I thought about this. The thing is, a weakref to HFDeepSpeedConfig is created in that file (transformers.deepspeed). This is important only when using ZeRO Stage-3 when we don't want to load Transformer models fully on CPU/GPU and we want to directly partition the model parameters across GPUs. This weakref _hf_deepspeed_config_weak_ref is used in transformers modeling_utils.py to check if deepspeed zero stage3 is enabled. If it is enabled DeepSpeed functionality of zero.init is used to directly partition model parameters across GPUs. It is used by from_config (when training from scratch) and from_pretrained (when finetuning) methods.

Snippet in modeling_utils.py:

if is_deepspeed_zero3_enabled(): import deepspeed logger.info("Detected DeepSpeed ZeRO-3: activating zero.init() for this model") # this immediately partitions the model across all gpus, to avoid the overhead in time # and memory copying it on CPU or each GPU first with deepspeed.zero.Init(config_dict_or_path=deepspeed_config()): model = cls(config, **kwargs) else: model = cls(config, **kwargs)

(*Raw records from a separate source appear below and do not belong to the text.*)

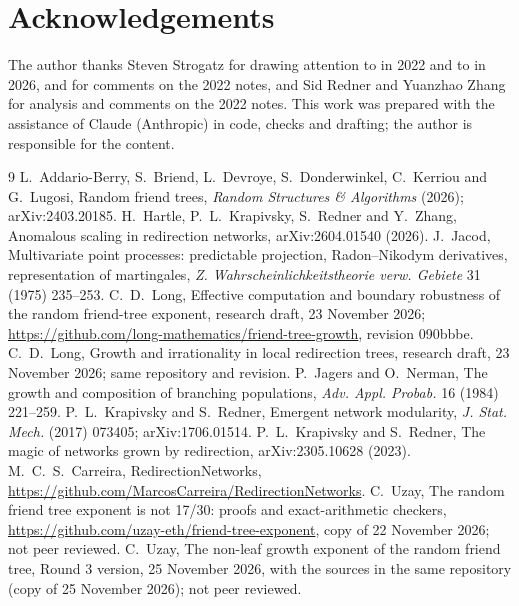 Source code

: \documentclass[11pt]{article}
\theoremstyle{plain}
\theoremstyle{definition}
\theoremstyle{remark}
\begin{document}
\section*{Acknowledgements}
The author thanks Steven Strogatz for drawing attention to \cite{KR2017} in 2022 and to \cite{Uzay2026} in 2026, and for comments on the 2022 notes, and Sid Redner and Yuanzhao Zhang for analysis and comments on the 2022 notes. This work was prepared with the assistance of Claude (Anthropic) in code, checks and drafting; the author is responsible for the content.

\begin{thebibliography}{9}
 L.~Addario-Berry, S.~Briend, L.~Devroye, S.~Donderwinkel, C.~Kerriou and G.~Lugosi, Random friend trees, \emph{Random Structures \& Algorithms} (2026); arXiv:2403.20185.
 H.~Hartle, P.~L.~Krapivsky, S.~Redner and Y.~Zhang, Anomalous scaling in redirection networks, arXiv:2604.01540 (2026).
 J.~Jacod, Multivariate point processes: predictable projection, Radon--Nikodym derivatives, representation of martingales, \emph{Z. Wahrscheinlichkeitstheorie verw. Gebiete} 31 (1975) 235--253.
 C.~D.~Long, Effective computation and boundary robustness of the random friend-tree exponent, research draft, 23 November 2026; \url{https://github.com/long-mathematics/friend-tree-growth}, revision 090bbbe.
 C.~D.~Long, Growth and irrationality in local redirection trees, research draft, 23 November 2026; same repository and revision.
 P.~Jagers and O.~Nerman, The growth and composition of branching populations, \emph{Adv. Appl. Probab.} 16 (1984) 221--259.
 P.~L.~Krapivsky and S.~Redner, Emergent network modularity, \emph{J. Stat. Mech.} (2017) 073405; arXiv:1706.01514.
 P.~L.~Krapivsky and S.~Redner, The magic of networks grown by redirection, arXiv:2305.10628 (2023).
 M.~C.~S.~Carreira, RedirectionNetworks, \url{https://github.com/MarcosCarreira/RedirectionNetworks}.
 C.~Uzay, The random friend tree exponent is not 17/30: proofs and exact-arithmetic checkers, \url{https://github.com/uzay-eth/friend-tree-exponent}, copy of 22 November 2026; not peer reviewed.
 C.~Uzay, The non-leaf growth exponent of the random friend tree, Round 3 version, 25 November 2026, with the sources in the same repository (copy of 25 November 2026); not peer reviewed.
\end{thebibliography}
\end{document}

is_deepspeed_zero3_enabled from above snippet directly refers to the weakref in transformers.deepspeed

def is_deepspeed_zero3_enabled(): if _hf_deepspeed_config_weak_ref is not None and _hf_deepspeed_config_weak_ref() is not None: return _hf_deepspeed_config_weak_ref().is_zero3() else: return False

Due to above reasons I thought it would be good to let this be part of transformers repo as it is specifically used only in ZeRO Stage-3 for efficiently loading models that are part of transformers repo.

With the move, the weakref will disappear and we will rely on the AcceleratorState to know if zero3 is enabled inside Transformers. Again, not sure when is the right point to do the move (as it will make Accelerate a hard dep of Transformers) but want to flag this is the final destination :-)

src/accelerate/accelerator.py

src/accelerate/commands/launch.py

src/accelerate/utils/deepspeed.py

tests/deepspeed/test_deepspeed.py

Co-authored-by: Sylvain Gugger <35901082+sgugger@users.noreply.github.com>

1. Add example to show the usage of config file with revamped deepspeed support. 2. update required deepspeed version to 0.6.5 2. reverting `reinit` change as it is not required, 3. raising Exception when using `clip_grad_value` with DeepSpeed/FSDP.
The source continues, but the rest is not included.